Ask just about anyone how they are and as likely as not they will say they are busy. This is true of those who have ‘retired’ from paid work just as much as those who are in the thick of it. I was recently party to a conversation among vicars and the key theme of the dialogue was how busy they are. This is particularly true as in both church and society we are engaged in the necessary, but seemingly endless, stream of policy changes along with their resultant ‘action plans’. Planning and progress are important and we need to think and work for a better future.
But how many of us make space in our busy lives to plan for our eternal future? Busyness can be a mask for the pain of facing up to ourselves and the first order questions of life and death. It is true that God can be found in the cut and thrust of life because he is living and active, but as all religions agree, God is most often found in prayer, silence, stillness, solitude and rest. In psalm 46 God says ‘be still and know that I am God’. The primary requirement to know God and his presence is to just be still. It’s that simple, but it’s not easy. Making space for God requires planning and discipline. It takes time to still our busy minds. It takes time to let go of our over scheduled lives. It’s not without reason that this process is called ‘waiting on’ God. It sounds easy but like anything worth doing it requires practice and some instruction.
The catechism asks the question, ‘what is the chief end of man?’ The answer it supplies is ‘to know God and to enjoy him for ever’. Knowing God and enjoying God begins by us making space for him in and among the busyness and rush of life.

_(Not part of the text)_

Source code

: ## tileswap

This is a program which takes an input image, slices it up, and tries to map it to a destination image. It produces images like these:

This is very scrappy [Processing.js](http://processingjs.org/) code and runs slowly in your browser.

Paradoxically, a good place to learn to explore creating space for God in your life is not on your own but with others who are seeking the same thing. This church has a deep heritage in contemplative prayer and an experiential knowledge of God. If you would like some signposts about how to develop stillness through engagement with God for yourself, then a good place to start is here in the Church. The 8 am Holy Communion service is designed for this very purpose of quiet contemplation in the presence of God. You are most welcome to come and see for yourself.